Explore life on the High Plains at the Prairie Museum of Art and History, a 24-acre complex with indoor and outdoor exhibits located in Colby. Since it opened in 1988, the Prairie Museum showcases exhibits that reflect the lives of the pioneers who settled in western Kansas in the 1870s.
Start your visit in the museum’s main building. Designed by George Kuska, son of Joe and Nellie Kuska, the museum is made of pre-stressed concrete.

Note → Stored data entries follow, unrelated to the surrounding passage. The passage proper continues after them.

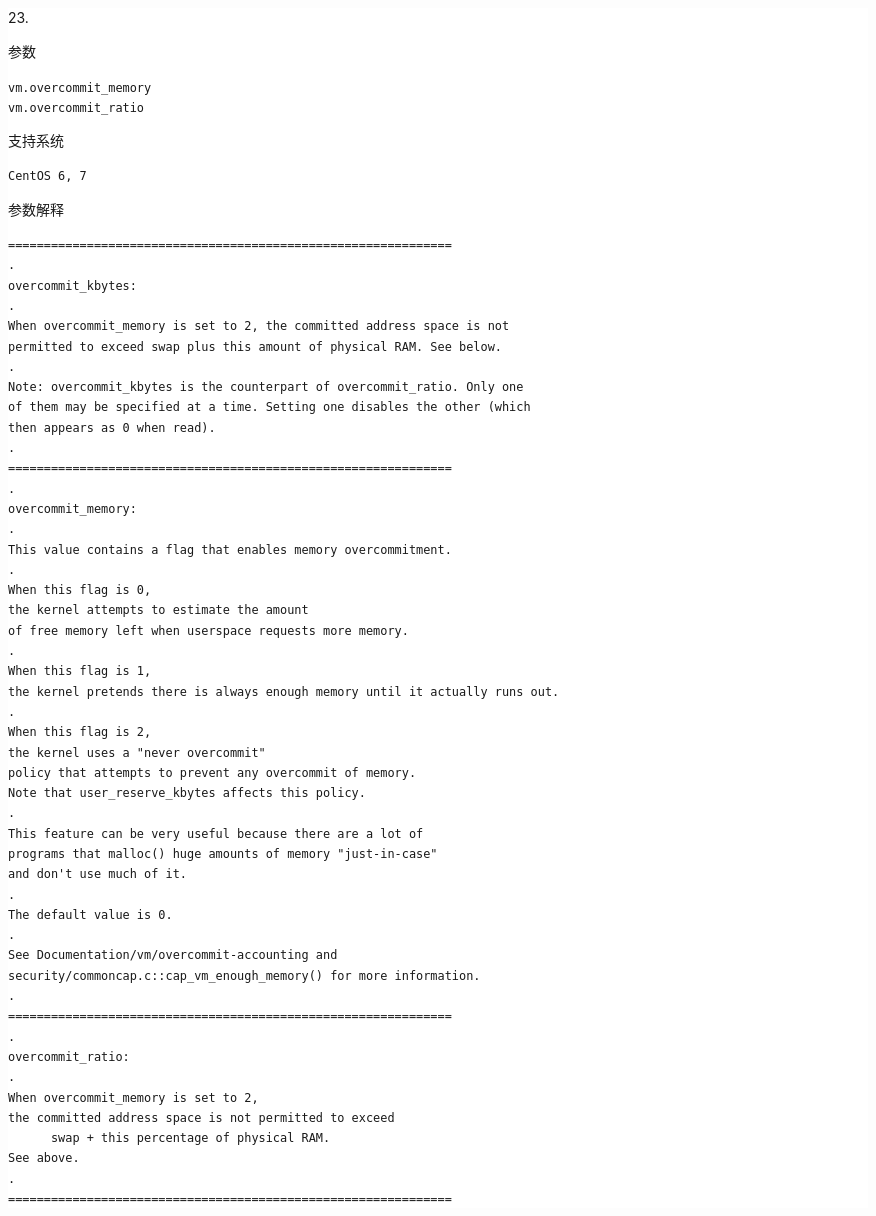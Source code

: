 23\.     
  
  参数     
  
```  
vm.overcommit_memory   
vm.overcommit_ratio   
```  
    
  支持系统    
  
```  
CentOS 6, 7         
```  
    
  参数解释    
  
```  
==============================================================    
.  
overcommit_kbytes:    
.  
When overcommit_memory is set to 2, the committed address space is not    
permitted to exceed swap plus this amount of physical RAM. See below.    
.  
Note: overcommit_kbytes is the counterpart of overcommit_ratio. Only one    
of them may be specified at a time. Setting one disables the other (which    
then appears as 0 when read).    
.  
==============================================================    
.  
overcommit_memory:    
.  
This value contains a flag that enables memory overcommitment.    
.  
When this flag is 0,   
the kernel attempts to estimate the amount    
of free memory left when userspace requests more memory.    
.  
When this flag is 1,   
the kernel pretends there is always enough memory until it actually runs out.    
.  
When this flag is 2,   
the kernel uses a "never overcommit"    
policy that attempts to prevent any overcommit of memory.    
Note that user_reserve_kbytes affects this policy.    
.  
This feature can be very useful because there are a lot of    
programs that malloc() huge amounts of memory "just-in-case"    
and don't use much of it.    
.  
The default value is 0.    
.  
See Documentation/vm/overcommit-accounting and    
security/commoncap.c::cap_vm_enough_memory() for more information.    
.  
==============================================================    
.  
overcommit_ratio:    
.  
When overcommit_memory is set to 2,   
the committed address space is not permitted to exceed   
      swap + this percentage of physical RAM.    
See above.    
.  
==============================================================    
```  
    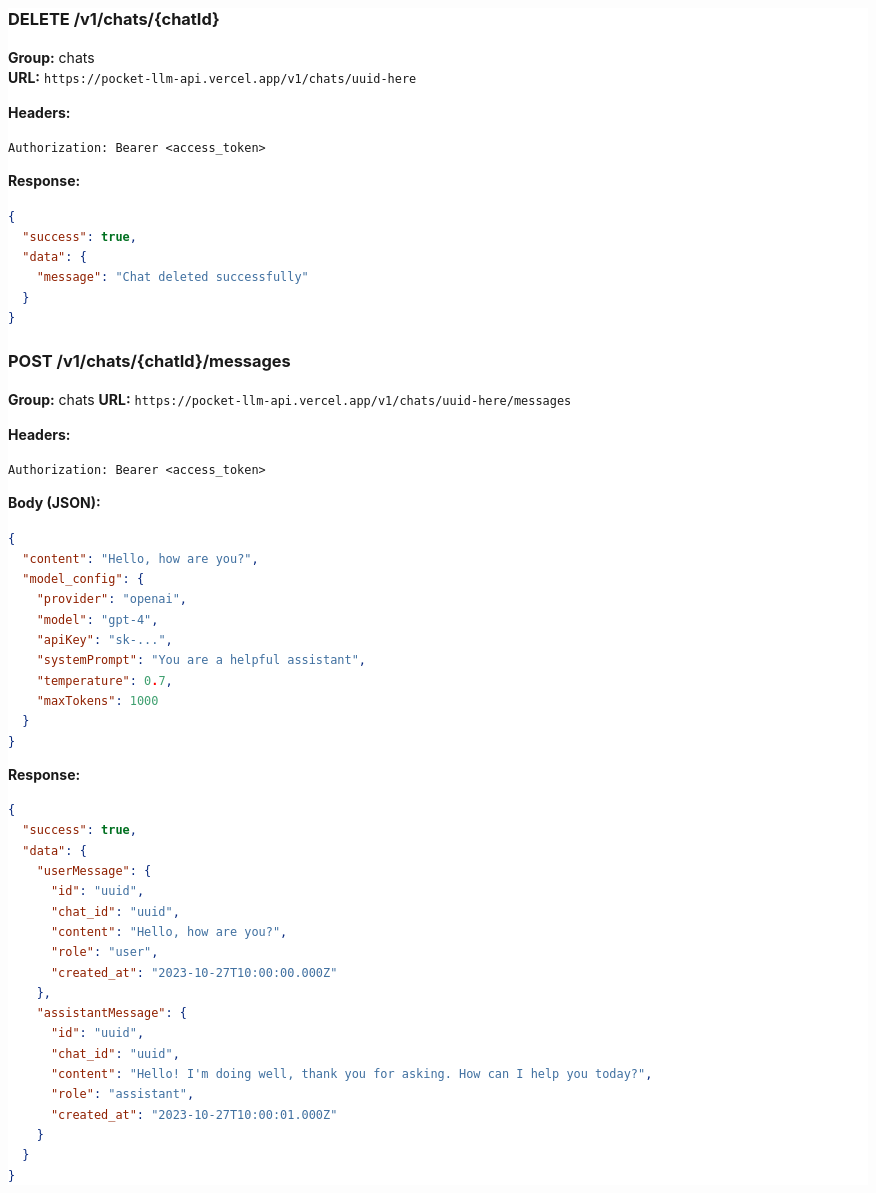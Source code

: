 ### DELETE /v1/chats/{chatId}
**Group:** chats  
**URL:** `https://pocket-llm-api.vercel.app/v1/chats/uuid-here`

**Headers:**
```
Authorization: Bearer <access_token>
```

**Response:**
```json
{
  "success": true,
  "data": {
    "message": "Chat deleted successfully"
  }
}
```

### POST /v1/chats/{chatId}/messages
**Group:** chats
**URL:** `https://pocket-llm-api.vercel.app/v1/chats/uuid-here/messages`

**Headers:**
```
Authorization: Bearer <access_token>
```

**Body (JSON):**
```json
{
  "content": "Hello, how are you?",
  "model_config": {
    "provider": "openai",
    "model": "gpt-4",
    "apiKey": "sk-...",
    "systemPrompt": "You are a helpful assistant",
    "temperature": 0.7,
    "maxTokens": 1000
  }
}
```

**Response:**
```json
{
  "success": true,
  "data": {
    "userMessage": {
      "id": "uuid",
      "chat_id": "uuid",
      "content": "Hello, how are you?",
      "role": "user",
      "created_at": "2023-10-27T10:00:00.000Z"
    },
    "assistantMessage": {
      "id": "uuid",
      "chat_id": "uuid",
      "content": "Hello! I'm doing well, thank you for asking. How can I help you today?",
      "role": "assistant",
      "created_at": "2023-10-27T10:00:01.000Z"
    }
  }
}
```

Native buffalo grass encircles the building, beautifully blending with the surrounding prairie.
Within the museum’s main building you will find High Plains Journeys: The People, The Places, The Journeys, an exhibit that explores Kansas history through Thomas County objects, stories, photos and other unique historical treasures.
In total, the museum’s collection is made up of more than 28,000 items, including dolls, furniture, clothing, quilts, toys, ceramics, silver, souvenirs, household items, tools, musical instruments, coins, clocks, stamps, guns, minerals and art.
Visitors can experience early prairie life in a sod house, a one-room school, a country church and a 1930s farmstead, all located on the museum’s 24 acres. In addition, Cooper Barn — one of the largest barns in the world — features the museum’s High & Dry: Agriculture on the High Plains exhibit.
Built by volunteers in 1984, the Prairie Museum of Art and History’s Sod House reflects the sod houses common to the pioneer families. As you enter the sod house through a latch-string door, the earthy smell and period displays will take you back to life on the Great Plains in the 1870s.
Another adventure awaits the visitor who steps inside the Nicol School building. Here, antique school desks and an authentic wood-burning stove provide a slice of early history on the High Plains.